→ EXERCISE BRIEF:
Please work out how many of the lines below include "runs". Only the number should be given.

[DATA PROVIDED — start]

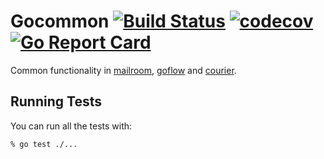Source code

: # Gocommon [![Build Status](https://github.com/JudithTorresc3ntro/omni-gocommon/workflows/CI/badge.svg)](https://github.com/JudithTorresc3ntro/omni-gocommon/actions?query=workflow%3ACI) [![codecov](https://codecov.io/gh/JudithTorresc3ntro/omni-gocommon/branch/main/graph/badge.svg)](https://codecov.io/gh/JudithTorresc3ntro/omni-gocommon) [![Go Report Card](https://goreportcard.com/badge/github.com/JudithTorresc3ntro/omni-gocommon)](https://goreportcard.com/report/github.com/JudithTorresc3ntro/omni-gocommon)

Common functionality in [mailroom](https://github.com/nyaruka/mailroom), [goflow](https://github.com/nyaruka/goflow) and [courier](https://github.com/nyaruka/courier).

## Running Tests

You can run all the tests with:

```
% go test ./...
```
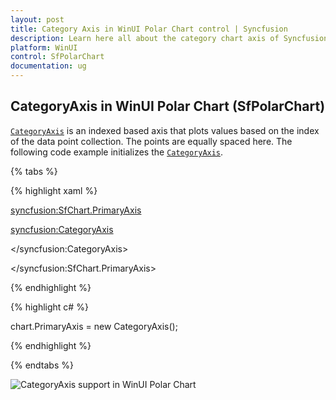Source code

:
 ```yaml
---
layout: post
title: Category Axis in WinUI Polar Chart control | Syncfusion
description: Learn here all about the category chart axis of Syncfusion WinUI Polar Chart (SfPolarChart) control and its customization in WPF Charts.
platform: WinUI
control: SfPolarChart
documentation: ug
---
```


## CategoryAxis in WinUI Polar Chart (SfPolarChart)

[`CategoryAxis`]() is an indexed based axis that plots values based on the index of the data point collection. The points are equally spaced here. The following code example initializes the [`CategoryAxis`]().

{% tabs %}

{% highlight xaml %}

<syncfusion:SfChart.PrimaryAxis>

<syncfusion:CategoryAxis>

</syncfusion:CategoryAxis>

</syncfusion:SfChart.PrimaryAxis>

{% endhighlight %}

{% highlight c# %}

chart.PrimaryAxis = new CategoryAxis();

{% endhighlight %}

{% endtabs %}

![CategoryAxis support in WinUI Polar Chart](Axis_images/Axis_img45.jpeg)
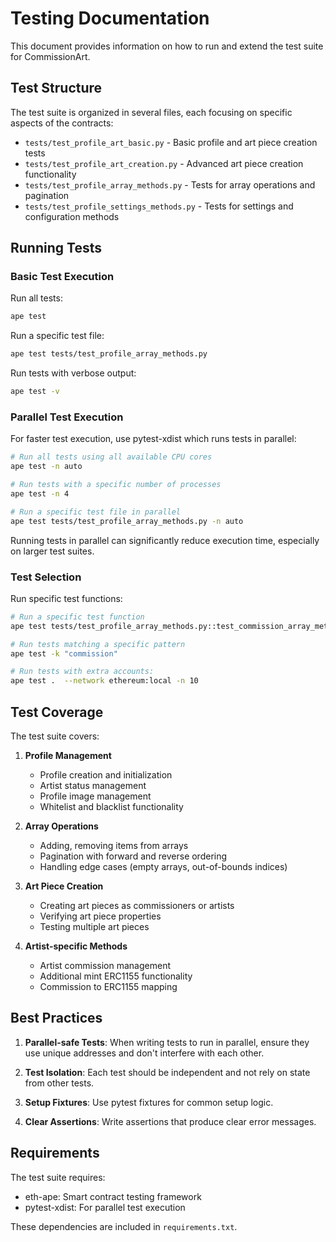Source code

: # Testing Documentation

This document provides information on how to run and extend the test suite for CommissionArt.

## Test Structure

The test suite is organized in several files, each focusing on specific aspects of the contracts:

- `tests/test_profile_art_basic.py` - Basic profile and art piece creation tests
- `tests/test_profile_art_creation.py` - Advanced art piece creation functionality
- `tests/test_profile_array_methods.py` - Tests for array operations and pagination
- `tests/test_profile_settings_methods.py` - Tests for settings and configuration methods

## Running Tests

### Basic Test Execution

Run all tests:

```bash
ape test
```

Run a specific test file:

```bash
ape test tests/test_profile_array_methods.py
```

Run tests with verbose output:

```bash
ape test -v
```

### Parallel Test Execution

For faster test execution, use pytest-xdist which runs tests in parallel:

```bash
# Run all tests using all available CPU cores
ape test -n auto

# Run tests with a specific number of processes
ape test -n 4

# Run a specific test file in parallel
ape test tests/test_profile_array_methods.py -n auto
```

Running tests in parallel can significantly reduce execution time, especially on larger test suites.

### Test Selection

Run specific test functions:

```bash
# Run a specific test function
ape test tests/test_profile_array_methods.py::test_commission_array_methods

# Run tests matching a specific pattern
ape test -k "commission"

# Run tests with extra accounts:
ape test .  --network ethereum:local -n 10
```

## Test Coverage

The test suite covers:

1. **Profile Management**
   - Profile creation and initialization
   - Artist status management
   - Profile image management
   - Whitelist and blacklist functionality

2. **Array Operations**
   - Adding, removing items from arrays
   - Pagination with forward and reverse ordering
   - Handling edge cases (empty arrays, out-of-bounds indices)

3. **Art Piece Creation**
   - Creating art pieces as commissioners or artists
   - Verifying art piece properties
   - Testing multiple art pieces

4. **Artist-specific Methods**
   - Artist commission management
   - Additional mint ERC1155 functionality
   - Commission to ERC1155 mapping

## Best Practices

1. **Parallel-safe Tests**: When writing tests to run in parallel, ensure they use unique addresses and don't interfere with each other.

2. **Test Isolation**: Each test should be independent and not rely on state from other tests.

3. **Setup Fixtures**: Use pytest fixtures for common setup logic.

4. **Clear Assertions**: Write assertions that produce clear error messages.

## Requirements

The test suite requires:

- eth-ape: Smart contract testing framework
- pytest-xdist: For parallel test execution

These dependencies are included in `requirements.txt`. 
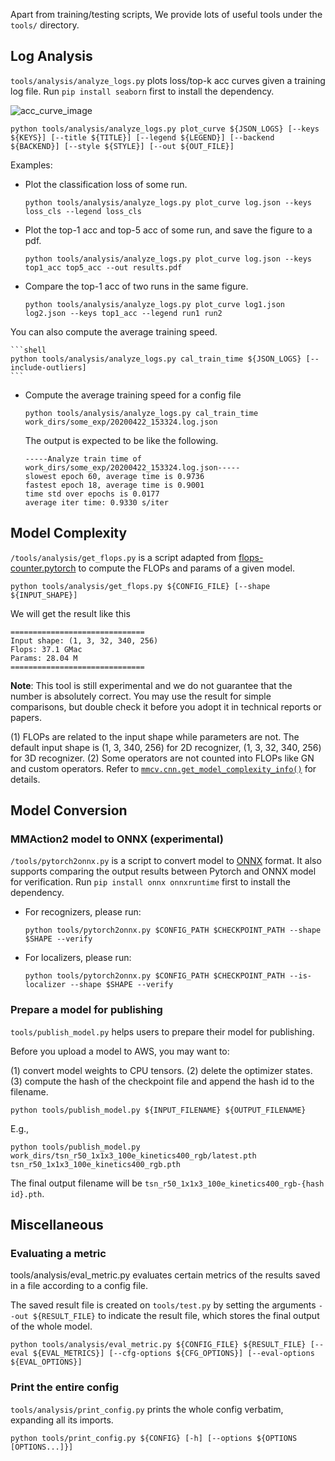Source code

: Apart from training/testing scripts, We provide lots of useful tools under the `tools/` directory.

## Log Analysis

`tools/analysis/analyze_logs.py` plots loss/top-k acc curves given a training log file. Run `pip install seaborn` first to install the dependency.

![acc_curve_image](imgs/acc_curve.png)

```shell
python tools/analysis/analyze_logs.py plot_curve ${JSON_LOGS} [--keys ${KEYS}] [--title ${TITLE}] [--legend ${LEGEND}] [--backend ${BACKEND}] [--style ${STYLE}] [--out ${OUT_FILE}]
```

Examples:

- Plot the classification loss of some run.

    ```shell
    python tools/analysis/analyze_logs.py plot_curve log.json --keys loss_cls --legend loss_cls
    ```

- Plot the top-1 acc and top-5 acc of some run, and save the figure to a pdf.

    ```shell
    python tools/analysis/analyze_logs.py plot_curve log.json --keys top1_acc top5_acc --out results.pdf
    ```

- Compare the top-1 acc of two runs in the same figure.

    ```shell
    python tools/analysis/analyze_logs.py plot_curve log1.json log2.json --keys top1_acc --legend run1 run2
    ```

You can also compute the average training speed.

    ```shell
    python tools/analysis/analyze_logs.py cal_train_time ${JSON_LOGS} [--include-outliers]
    ```

- Compute the average training speed for a config file

    ```shell
    python tools/analysis/analyze_logs.py cal_train_time work_dirs/some_exp/20200422_153324.log.json
    ```

    The output is expected to be like the following.

    ```text
    -----Analyze train time of work_dirs/some_exp/20200422_153324.log.json-----
    slowest epoch 60, average time is 0.9736
    fastest epoch 18, average time is 0.9001
    time std over epochs is 0.0177
    average iter time: 0.9330 s/iter
    ```

## Model Complexity

`/tools/analysis/get_flops.py` is a script adapted from [flops-counter.pytorch](https://github.com/sovrasov/flops-counter.pytorch) to compute the FLOPs and params of a given model.

```shell
python tools/analysis/get_flops.py ${CONFIG_FILE} [--shape ${INPUT_SHAPE}]
```

We will get the result like this

```text
==============================
Input shape: (1, 3, 32, 340, 256)
Flops: 37.1 GMac
Params: 28.04 M
==============================
```

**Note**: This tool is still experimental and we do not guarantee that the number is absolutely correct.
You may use the result for simple comparisons, but double check it before you adopt it in technical reports or papers.

(1) FLOPs are related to the input shape while parameters are not. The default input shape is (1, 3, 340, 256) for 2D recognizer, (1, 3, 32, 340, 256) for 3D recognizer.
(2) Some operators are not counted into FLOPs like GN and custom operators. Refer to [`mmcv.cnn.get_model_complexity_info()`](https://github.com/open-mmlab/mmcv/blob/master/mmcv/cnn/utils/flops_counter.py) for details.

## Model Conversion

### MMAction2 model to ONNX (experimental)

`/tools/pytorch2onnx.py` is a script to convert model to [ONNX](https://github.com/onnx/onnx) format.
It also supports comparing the output results between Pytorch and ONNX model for verification.
Run `pip install onnx onnxruntime` first to install the dependency.

- For recognizers, please run:

    ```shell
    python tools/pytorch2onnx.py $CONFIG_PATH $CHECKPOINT_PATH --shape $SHAPE --verify
    ```

- For localizers, please run:

    ```shell
    python tools/pytorch2onnx.py $CONFIG_PATH $CHECKPOINT_PATH --is-localizer --shape $SHAPE --verify
    ```

### Prepare a model for publishing

`tools/publish_model.py` helps users to prepare their model for publishing.

Before you upload a model to AWS, you may want to:

(1) convert model weights to CPU tensors.
(2) delete the optimizer states.
(3) compute the hash of the checkpoint file and append the hash id to the filename.

```shell
python tools/publish_model.py ${INPUT_FILENAME} ${OUTPUT_FILENAME}
```

E.g.,

```shell
python tools/publish_model.py work_dirs/tsn_r50_1x1x3_100e_kinetics400_rgb/latest.pth tsn_r50_1x1x3_100e_kinetics400_rgb.pth
```

The final output filename will be `tsn_r50_1x1x3_100e_kinetics400_rgb-{hash id}.pth`.

## Miscellaneous

### Evaluating a metric

tools/analysis/eval_metric.py evaluates certain metrics of the results saved in a file according to a config file.

The saved result file is created on `tools/test.py` by setting the arguments `--out ${RESULT_FILE}` to indicate the result file,
which stores the final output of the whole model.

```shell
python tools/analysis/eval_metric.py ${CONFIG_FILE} ${RESULT_FILE} [--eval ${EVAL_METRICS}] [--cfg-options ${CFG_OPTIONS}] [--eval-options ${EVAL_OPTIONS}]
```

### Print the entire config

`tools/analysis/print_config.py` prints the whole config verbatim, expanding all its imports.

```shell
python tools/print_config.py ${CONFIG} [-h] [--options ${OPTIONS [OPTIONS...]}]
```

[DATA PROVIDED — finish]

→ ANSWER FOR THIS EXERCISE:
2